STORED DATA: Begin

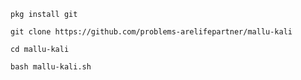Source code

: 


`pkg install git`

`git clone https://github.com/problems-arelifepartner/mallu-kali`

`cd mallu-kali`

`bash mallu-kali.sh`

STORED DATA: End

## PROBLEM DETAILS
Counting only lines that hold the word "kali", report how many there are in the listing above, as a number alone.

## YOUR RESPONSE
3